Лу. На конгрессе я встретилась с Фрейдом. Он высмеял меня за неукротимое желание заняться изучением его психоанализа, ибо в то время еще никто и не думал о центрах для подрастающего поколения, подобных тем, что было решено создать в Берлине и Вене. Его ирония только раззадорила меня. Дома, в Геттингене, я на полгода с головой ушла в проблемы психоанализа.
Психоанализу пришлось долго ждать своего основателя — человека, который захотел увидеть то, что до него старательно обходилось стороной. Только у Фрейда хватило мужества (не вымученной решимости и тем более не любви ко всяким мерзостям) отвлечься от мысли, что ему грозит опасность столкнуться с чем-то непристойным и отталкивающим; его работа была санкционирована тем обстоятельством, что все, что он обнаруживал, существовало на самом деле, было данностью; интеллектуальная подвижность, исследовательская любознательность Фрейда получала из глубин его существа такой мощный заряд любви и творческой энергии, что его ничуть не интересовало, какое место в шкале ценностей отведут его открытию люди. Чистота (то есть незамутненность второстепенными проблемами и побочными побуждениями) профессиональной преданности делу породила прямоту и беспощадность точного метода познания, не останавливающегося даже перед тем, что респектабельно скрывалось от посторонних глаз. В результате получилось так, что именно рационалист, ученый, без остатка преданный рациональному началу, косвенным образом раскусил уловки и увертки начала иррационального. Открытое им новое явление он демонстративно назвал «бессознательным» — словом, которое в немецком языке несет в себе момент отрицания («неосознанное»).
По Фрейду, ничего так не проясняет ситуацию, как стремление до тех пор следовать склонности к психологическому анализу, пока бессознательное, будучи само по себе недоступным для сознания, не воспримется этим сознанием как телесное воплощение зла; в этом качестве оно еще не хочет открываться нашему по привычке цензурирующему образу мыслей. Вероятно, потому и возникло злобно-возмущенное поношение «сексуальности», на которой ставит акцент бессознательное, что это слишком сильно напоминает нам, считающим себя людьми неординарными, о том, каким в высшей степени ординарным образом мы связаны со всем, что дано нам извне и противостоит нашей осознанной внутренней жизни; ибо тело — это та часть внешнего мира в нас, которой нам не дано избежать.

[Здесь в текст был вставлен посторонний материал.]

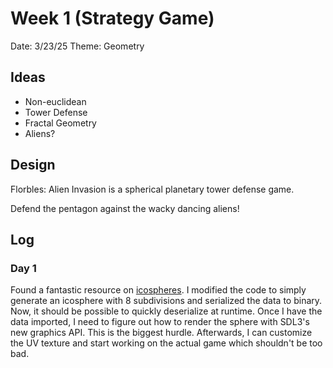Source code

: # Week 1 (Strategy Game)
Date: 3/23/25
Theme: Geometry

## Ideas
- Non-euclidean
- Tower Defense
- Fractal Geometry
- Aliens?

## Design
Florbles: Alien Invasion is a spherical planetary tower defense game.

Defend the pentagon against the wacky dancing aliens!


## Log
### Day 1
Found a fantastic resource on [icospheres](https://www.songho.ca/opengl/gl_sphere.html). I modified the code to simply generate an icosphere with 8 subdivisions and serialized the data to binary. Now, it should be possible to quickly deserialize at runtime. Once I have the data imported, I need to figure out how to render the sphere with SDL3's new graphics API. This is the biggest hurdle. Afterwards, I can customize the UV texture and start working on the actual game which shouldn't be too bad.
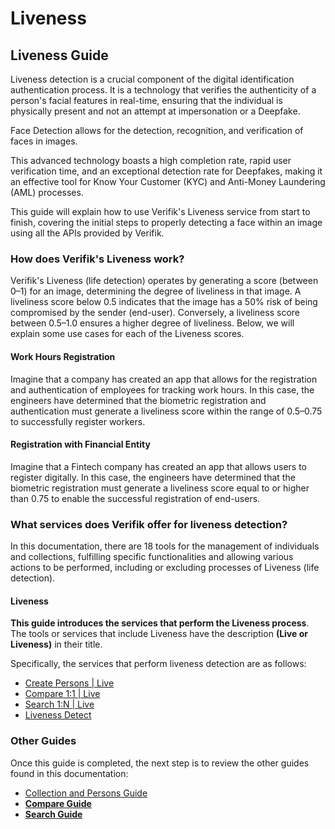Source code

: # Liveness

## L**iveness Guide**

Liveness detection is a crucial component of the digital identification authentication process. It is a technology that verifies the authenticity of a person's facial features in real-time, ensuring that the individual is physically present and not an attempt at impersonation or a Deepfake.

Face Detection allows for the detection, recognition, and verification of faces in images.

This advanced technology boasts a high completion rate, rapid user verification time, and an exceptional detection rate for Deepfakes, making it an effective tool for Know Your Customer (KYC) and Anti-Money Laundering (AML) processes.

This guide will explain how to use Verifik's Liveness service from start to finish, covering the initial steps to properly detecting a face within an image using all the APIs provided by Verifik.

### **How does Verifik's Liveness work?**

Verifik's Liveness (life detection) operates by generating a score (between 0–1) for an image, determining the degree of liveliness in that image. A liveliness score below 0.5 indicates that the image has a 50% risk of being compromised by the sender (end-user). Conversely, a liveliness score between 0.5–1.0 ensures a higher degree of liveliness. Below, we will explain some use cases for each of the Liveness scores.

#### **Work Hours Registration**

Imagine that a company has created an app that allows for the registration and authentication of employees for tracking work hours. In this case, the engineers have determined that the biometric registration and authentication must generate a liveliness score within the range of 0.5–0.75 to successfully register workers.

#### **Registration with Financial Entity**

Imagine that a Fintech company has created an app that allows users to register digitally. In this case, the engineers have determined that the biometric registration must generate a liveliness score equal to or higher than 0.75 to enable the successful registration of end-users.

### **What services does Verifik offer for liveness detection?**

In this documentation, there are 18 tools for the management of individuals and collections, fulfilling specific functionalities and allowing various actions to be performed, including or excluding processes of Liveness (life detection).

#### **Liveness**

**This guide introduces the services that perform the Liveness process**. The tools or services that include Liveness have the description **(Live or Liveness)** in their title.

Specifically, the services that perform liveness detection are as follows:

* [Create Persons | Live](https://www.notion.so/Create-Persons-Live-fe33ffd8edcd4c1ebe9cb1cd129e5f96?pvs=21)
* [Compare 1:1 | Live](https://www.notion.so/Compare-1-1-Live-dad85a1c43b248098ada7cddad41b97b?pvs=21)
* [Search 1:N | Live](https://www.notion.so/Search-1-N-Live-970299bba5f24ff59b45b988042efb23?pvs=21)
* [Liveness Detect](https://www.notion.so/Liveness-Detect-01a86a47c8a04cbc93cce68cd4b8344b?pvs=21)

### **Other Guides**

Once this guide is completed, the next step is to review the other guides found in this documentation:

* [Collection and Persons Guide](https://www.notion.so/Collection-y-Persons-2a2a56f36c6e486db917970851185c84?pvs=21)
* [**Compare Guide**](https://www.notion.so/Compare-a8cc18ae7e594d3f8d420c1f342effa3?pvs=21)
* [**Search Guide**](https://www.notion.so/Search-02fe51a1b5d9432a9685d35b098c41f9?pvs=21)

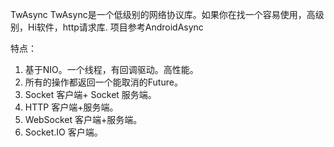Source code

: TwAsync
  TwAsync是一个低级别的网络协议库。如果你在找一个容易使用，高级别，Hi软件，http请求库.
  项目参考AndroidAsync

特点：
1. 基于NIO。一个线程，有回调驱动。高性能。
2. 所有的操作都返回一个能取消的Future。
3. Socket 客户端+ Socket 服务端。
4. HTTP 客户端+服务端。
5. WebSocket 客户端+服务端。
6. Socket.IO 客户端。
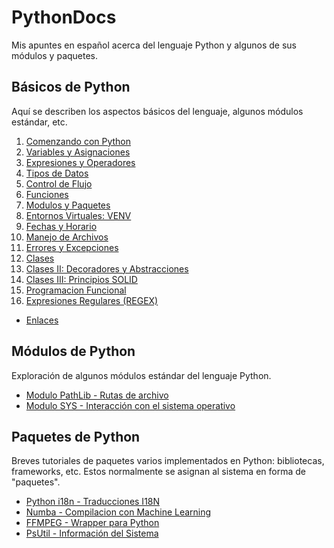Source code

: # PythonDocs

Mis apuntes en español acerca del lenguaje Python y algunos de sus módulos y paquetes.


## Básicos de Python

Aquí se describen los aspectos básicos del lenguaje, algunos módulos estándar, etc.


1. [Comenzando con Python](contenido/1-comenzando.md#comenzando-con-python)
2. [Variables y Asignaciones](contenido/2-variables_asignaciones.md#variables-y-asignaciones)
3. [Expresiones y Operadores](contenido/3-expresiones_operadores.md#expresiones-y-operadores)
4. [Tipos de Datos](contenido/4-tipos_datos.md#tipos-de-datos)
5. [Control de Flujo](contenido/5-control_flujo.md#control-flujo)
6. [Funciones](contenido/6-funciones.md#funciones)
7. [Modulos y Paquetes](contenido/7-modulos-paquetes.md#módulos-y-paquetes)
8. [Entornos Virtuales: VENV](contenido/8-entorno_virtual.md#entorno-virtual-módulo-venv)
9. [Fechas y Horario](contenido/9-fechas.md#fechas-y-horario)
10. [Manejo de Archivos](contenido/10-manejo_archivos.md#manejo-de-archivos)
11. [Errores y Excepciones](contenido/11-excepciones.md#errores-y-excepciones)
12. [Clases](contenido/12-clases.md#clases)
13. [Clases II: Decoradores y Abstracciones](contenido/13-decoradores_abstracciones.md)
14. [Clases III: Principios SOLID](contenido/14-SOLID.md)
15. [Programacion Funcional](contenido/15-programacion_funcional.md#programacion-funcional)
16. [Expresiones Regulares (REGEX)](contenido/16-regex.md#expresiones-regulares-regex)

- [Enlaces](contenido/enlaces.md)


## Módulos de Python

Exploración de algunos módulos estándar del lenguaje Python.

- [Modulo PathLib - Rutas de archivo](modulos/pathlib.md#pathlib)
- [Modulo SYS - Interacción con el sistema operativo](modulos/sys.md#sys)


## Paquetes de Python

Breves tutoriales de paquetes varios implementados en Python: bibliotecas, frameworks, etc. Estos normalmente se asignan al sistema en forma de "paquetes".

- [Python i18n - Traducciones I18N](paquetes/python-i18n.md)
- [Numba - Compilacion con Machine Learning](paquetes/numba.md)
- [FFMPEG - Wrapper para Python](paquetes/ffmpeg.md)
- [PsUtil - Información del Sistema](paquetes/psutil.md)





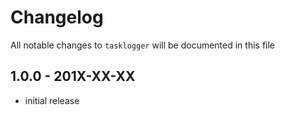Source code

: # Changelog

All notable changes to `tasklogger` will be documented in this file

## 1.0.0 - 201X-XX-XX

- initial release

Мне всегда казалось, что в основе всех этих поношений лежит слишком большое внимание человека к телесному в себе, которое определяет его существование, но с которым он никак не может идентифицировать себя, когда дело касается проблем духа и души. Чем выше уровень нашего сознания, тем неизбежнее мы противопоставляем себя всему, что можно постичь только извне, с точки зрения другого; точно так же обстоит дело и с нашей телесностью — отсюда ее принципиальное обесценение в наших глазах. (Всем течениям древней метафизики было в этом смысле проще: внешнее и внутреннее в них еще так неотвратимо и сознательно не противопоставлялось друг другу, их еще можно было перепутать, как это и в наши дни делают маленькие дети.)
В сентябре 1912 года я послала Фрейду письмо.
Геттинген, 27 сентября 1912.
После того как прошлой осенью мне посчастливилось быть Вашим гостем на Веймарском конгрессе, я ни на мгновение не могу оторваться от изучения психоанализа, который тем прочнее приковывает меня к себе, чем больше я в него погружаюсь. Наконец-то реализовалась моя мечта, приехать в Вену на несколько месяцев: и Вы наверняка не будете против, если я обращусь к Вам за советом, буду посещать Ваш курс лекций и даже попрошу у Вас разрешение на посещение вечерних заседаний Обществ сред. Единственная цель моего нахождения в Вене — это полностью посвятить себя делу психоанализа.
Фрейд. Вена, 1 октября 1912.
Если Вы прибудете в Вену, то мы все будем стараться превратить для Вас в легкодоступное то немногое, что можно показать и объяснить в психоанализе. Одно только Ваше участие в Веймарском конгрессе я истолковываю как хорошее предзнаменование.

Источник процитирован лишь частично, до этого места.